SEOUL —
North Korea and
China have resumed
cross-border freight train trade, Seoul said Tuesday, ending a five-month
suspension linked to COVID-19.
اضافة اعلان
North Korea has maintained a rigid blockade since
the start of the pandemic, with even trade with China — the North’s economic
lifeline — slowing to a trickle.
Cross-border freight train services were suspended
in late April, after China’s border town of Dandong reported Covid outbreaks,
reports said at the time. Pyongyang confirmed its own
Omicron variant outbreak
soon after.
“We believe the freight train service has resumed
between China and North Korea,” an official from Seoul’s unification ministry,
which handles relations with the North, told AFP on Tuesday. The official spoke
on condition of anonymity.
China’s foreign ministry said Monday that after
“friendly consultations” the neighboring countries had decided to restart
railway freight.
“The two sides will continue to strengthen
coordination and cooperation, (and) actively ensure the safe and stable
operation of railway freight,” said Wang Wenbin, a
Chinese foreign ministry spokesman.
A locomotive towing around ten train cars crossed
the Dandong-Sinuiju bridge from China into the North on Monday, Seoul’s Yonhap
News Agency reported.
North Korea confirmed an outbreak of the Omicron
variant in the capital Pyongyang in May. It has blamed “alien things” from the
South for causing the outbreak.
Kim Jong Un — who fell ill during the outbreak —
declared victory over the virus in August, and ordered the lifting of the
country’s “maximum emergency epidemic prevention system” after officially
reported cases fell to zero.
North Korea
refers to “fever patients” rather than “COVID patients” in case reports,
apparently due to a lack of testing capacity.

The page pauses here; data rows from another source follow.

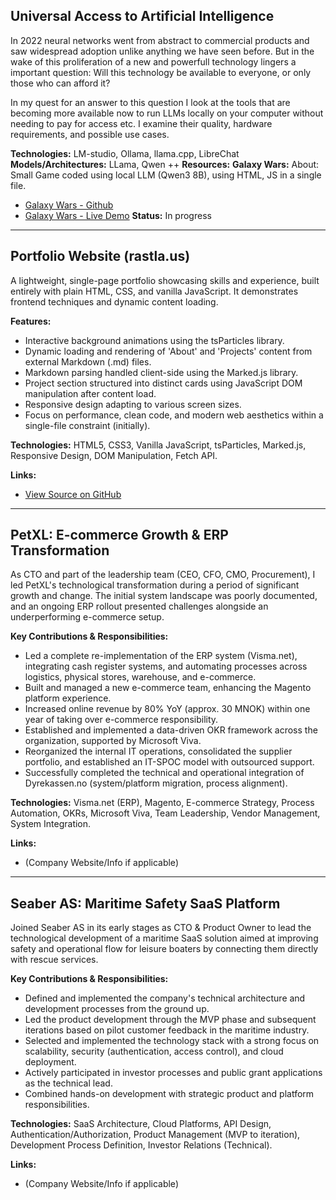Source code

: ## Universal Access to Artificial Intelligence

In 2022 neural networks went from abstract to commercial products and saw widespread adoption unlike anything we have seen before. But in the wake of this proliferation of a new and powerfull technology lingers a important question: Will this technology be available to everyone, or only those who can afford it?

In my quest for an answer to this question I look at the tools that are becoming more available now to run LLMs locally on your computer without needing to pay for access etc. I examine their quality, hardware requirements, and possible use cases.

**Technologies:** LM-studio, Ollama, llama.cpp, LibreChat
**Models/Architectures:** LLama, Qwen ++
**Resources:** 
**Galaxy Wars:**
About: Small Game coded using local LLM (Qwen3 8B), using HTML, JS in a single file.
* [Galaxy Wars - Github](https://github.com/hassanzouhar/galaxy-wars)
* [Galaxy Wars - Live Demo](https://galaxy-wars-zeta.vercel.app)
**Status:** In progress

---

## Portfolio Website (rastla.us)

A lightweight, single-page portfolio showcasing skills and experience, built entirely with plain HTML, CSS, and vanilla JavaScript. It demonstrates frontend techniques and dynamic content loading.

**Features:**
*   Interactive background animations using the tsParticles library.
*   Dynamic loading and rendering of 'About' and 'Projects' content from external Markdown (.md) files.
*   Markdown parsing handled client-side using the Marked.js library.
*   Project section structured into distinct cards using JavaScript DOM manipulation after content load.
*   Responsive design adapting to various screen sizes.
*   Focus on performance, clean code, and modern web aesthetics within a single-file constraint (initially).

**Technologies:** HTML5, CSS3, Vanilla JavaScript, tsParticles, Marked.js, Responsive Design, DOM Manipulation, Fetch API.

**Links:**
*   [View Source on GitHub](https://github.com/hassanzouhar/rastla.us)
---

## PetXL: E-commerce Growth & ERP Transformation

As CTO and part of the leadership team (CEO, CFO, CMO, Procurement), I led PetXL's technological transformation during a period of significant growth and change. The initial system landscape was poorly documented, and an ongoing ERP rollout presented challenges alongside an underperforming e-commerce setup.

**Key Contributions & Responsibilities:**
*   Led a complete re-implementation of the ERP system (Visma.net), integrating cash register systems, and automating processes across logistics, physical stores, warehouse, and e-commerce.
*   Built and managed a new e-commerce team, enhancing the Magento platform experience.
*   Increased online revenue by 80% YoY (approx. 30 MNOK) within one year of taking over e-commerce responsibility.
*   Established and implemented a data-driven OKR framework across the organization, supported by Microsoft Viva.
*   Reorganized the internal IT operations, consolidated the supplier portfolio, and established an IT-SPOC model with outsourced support.
*   Successfully completed the technical and operational integration of Dyrekassen.no (system/platform migration, process alignment).

**Technologies:** Visma.net (ERP), Magento, E-commerce Strategy, Process Automation, OKRs, Microsoft Viva, Team Leadership, Vendor Management, System Integration.

**Links:**
*   (Company Website/Info if applicable)

---

## Seaber AS: Maritime Safety SaaS Platform

Joined Seaber AS in its early stages as CTO & Product Owner to lead the technological development of a maritime SaaS solution aimed at improving safety and operational flow for leisure boaters by connecting them directly with rescue services.

**Key Contributions & Responsibilities:**
*   Defined and implemented the company's technical architecture and development processes from the ground up.
*   Led the product development through the MVP phase and subsequent iterations based on pilot customer feedback in the maritime industry.
*   Selected and implemented the technology stack with a strong focus on scalability, security (authentication, access control), and cloud deployment.
*   Actively participated in investor processes and public grant applications as the technical lead.
*   Combined hands-on development with strategic product and platform responsibilities.

**Technologies:** SaaS Architecture, Cloud Platforms, API Design, Authentication/Authorization, Product Management (MVP to iteration), Development Process Definition, Investor Relations (Technical).

**Links:**
*   (Company Website/Info if applicable)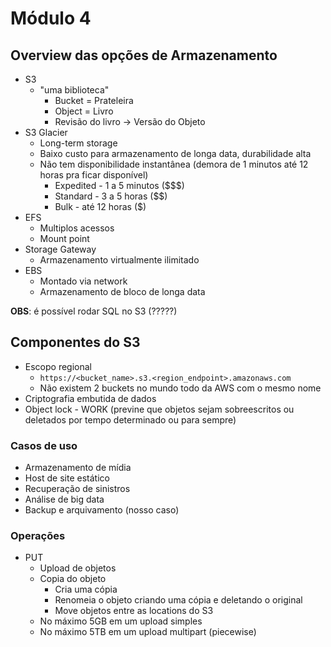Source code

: # Módulo 4

## Overview das opções de Armazenamento

- S3
  - "uma biblioteca"
    - Bucket = Prateleira
    - Object = Livro
    - Revisão do livro -> Versão do Objeto
- S3 Glacier
  - Long-term storage
  - Baixo custo para armazenamento de longa data, durabilidade alta
  - Não tem disponibilidade instantânea (demora de 1 minutos até 12 horas pra ficar disponível)
    - Expedited - 1 a 5 minutos ($$$)
    - Standard - 3 a 5 horas ($$)
    - Bulk - até 12 horas ($)
- EFS
  - Multiplos acessos
  - Mount point
- Storage Gateway
  - Armazenamento virtualmente ilimitado
- EBS
  - Montado via network
  - Armazenamento de bloco de longa data


**OBS**: é possível rodar SQL no S3 (?????)

## Componentes do S3
- Escopo regional
  - `https://<bucket_name>.s3.<region_endpoint>.amazonaws.com`
  - Não existem 2 buckets no mundo todo da AWS com o mesmo nome
- Criptografia embutida de dados
- Object lock - WORK (previne que objetos sejam sobreescritos ou deletados por tempo determinado ou para sempre)

### Casos de uso
- Armazenamento de mídia
- Host de site estático
- Recuperação de sinistros
- Análise de big data
- Backup e arquivamento (nosso caso)

### Operações
  - PUT
    - Upload de objetos
    - Copia do objeto
      - Cria uma cópia
      - Renomeia o objeto criando uma cópia e deletando o original
      - Move objetos entre as locations do S3
    - No máximo 5GB em um upload simples
    - No máximo 5TB em um upload multipart (piecewise)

It has recorded nearly 4.8 million “fever”
infections and just 74 deaths for an official fatality rate of 0.002 percent,
according to state media.
Experts, including the
World Health Organization,
have questioned Pyongyang’s COVID statistics, as well as its claims to have
brought the outbreak under control.
North Korea has one of the world’s worst healthcare
systems, with poorly equipped hospitals, few intensive care units, and no COIVD
treatment drugs, according to experts.